While he continued to claim in several interviews over the course of his streak that it was more the media that kept bringing the streak to the forefront and he was only concerned with “practicing good habits and playing as well as he can for his team.” when it came right down to it nobody was paying more attention to Sidney Crosby’s point streak than Sidney Crosby. What is more is that the difference in his demeanor between the two losses lets us know that that for Sidney Crosby it is really all about him. It is far less important to him whether or not his team wins or loses than whether or not Sidney Crosby keeps the spotlight squarely on him.

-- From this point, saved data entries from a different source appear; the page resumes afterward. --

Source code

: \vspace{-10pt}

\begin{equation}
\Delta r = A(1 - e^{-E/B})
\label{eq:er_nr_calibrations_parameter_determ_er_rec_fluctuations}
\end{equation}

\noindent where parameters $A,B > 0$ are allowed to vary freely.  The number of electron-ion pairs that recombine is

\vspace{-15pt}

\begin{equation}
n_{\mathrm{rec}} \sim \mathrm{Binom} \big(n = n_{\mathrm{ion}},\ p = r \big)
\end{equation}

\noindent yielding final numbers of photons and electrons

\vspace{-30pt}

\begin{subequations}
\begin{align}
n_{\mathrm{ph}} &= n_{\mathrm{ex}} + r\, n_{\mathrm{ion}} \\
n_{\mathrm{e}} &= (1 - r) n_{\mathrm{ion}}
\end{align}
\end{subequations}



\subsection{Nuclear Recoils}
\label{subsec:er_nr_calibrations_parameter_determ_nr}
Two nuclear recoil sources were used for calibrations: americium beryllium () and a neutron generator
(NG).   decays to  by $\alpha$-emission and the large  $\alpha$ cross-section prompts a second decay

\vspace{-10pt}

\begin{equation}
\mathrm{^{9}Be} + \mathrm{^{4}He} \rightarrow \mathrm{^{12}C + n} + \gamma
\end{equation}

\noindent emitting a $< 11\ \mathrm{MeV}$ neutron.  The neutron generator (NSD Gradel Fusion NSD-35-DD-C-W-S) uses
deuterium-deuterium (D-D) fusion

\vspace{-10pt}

Sidney Crosby is a master manipulator but then again all pathological narcissists are. He manipulates the level of interest in him by calculated charades, not just of humility but also creating mysteries out of banal issues such as the “Who is Sidney Crosby dating” great mystery.  Although appearing on the surface as reserve and modesty everything that Sidney Crosby does, discloses and refuses to disclose, are attention seeking behaviours.The whole secrecy of who is girlfriend is has multiple sources of narcissistic supply for Sidney Crosby, the first being that the intrigue draws people in but the second is that he binds the people in his closest circle to a loyalty to him by “keeping the secret”. This is a common game of the pathological narcissist and Sidney Crosby plays it better than anyone. It also allows him to commit serial betrayals of whoever that woman might be at any one time leaving his playing field wide open.

 

Last night the spotlight fell off of him and he was angry. He may have said one thing but his whole demeanor showed something else. What happened last night hurt Sidney Crosby. The only thing that might hurt more than falling from the spot light for a narcissist like Sidney Crosby is in being exposed as a narcissist.

Elsa Ronningstam(2008) defines another form of Narcissism which is identified as a “shy narcissist”, which equates approximately to what James Masterson denotes as a “closet narcissist”. Here a key defining principle is that the narcissist can be very focused on other people, but have difficulty giving other’s feelings the same or any importance when compared to their own.

The closest narcissist is very sensitive to criticism, joking about them, slights from others, and responds with harsh self-criticism(Ronningstam(2008). At the same time they appear humble, unassuming and avoid being the centre of attention, unlike most grandiose narcissists. They internally may be in contact with feelings of shame or guilt about their selfish goals and the unfeeling ways in which they pursue them without regard for others(Ronningstam:2008).

They have deep hidden envy for others which drives their competiveness but also they hide their own achievements and accomplishments, for in their paranoia they fear attracting the envy of others.  Instead of being arrogant, grandiose, or aggressive they are more likely to be overattentive to others, and feign extreme vulnerability. These are deceptive social mask states designed to disarm both victims and competitors alike(Lowen:1986).

They may lie even when the truth is available and it not being a truth that would negatively affect them. Life is a game for them and lies hold up their entire false reality. Narcissists will get their followers and “sidekicks” to lie or deceive for them, thus proving their loyalty, binding them with a secret that the follower does not realise at the time could be used to betray them later if it suits the narcissist’s purpose. Loyalty is not a long term 2 way street. “Sidekicks” eventually get “drop kicked” or betrayed when it suits the narcissist. ( I am sure a few of his ex-team mates can concur this one. I really wonder what Sykora has to say about him now.)

I will tell you how to know when Sidney Crosby is telling a lie; If his mouth is moving there’s your clue.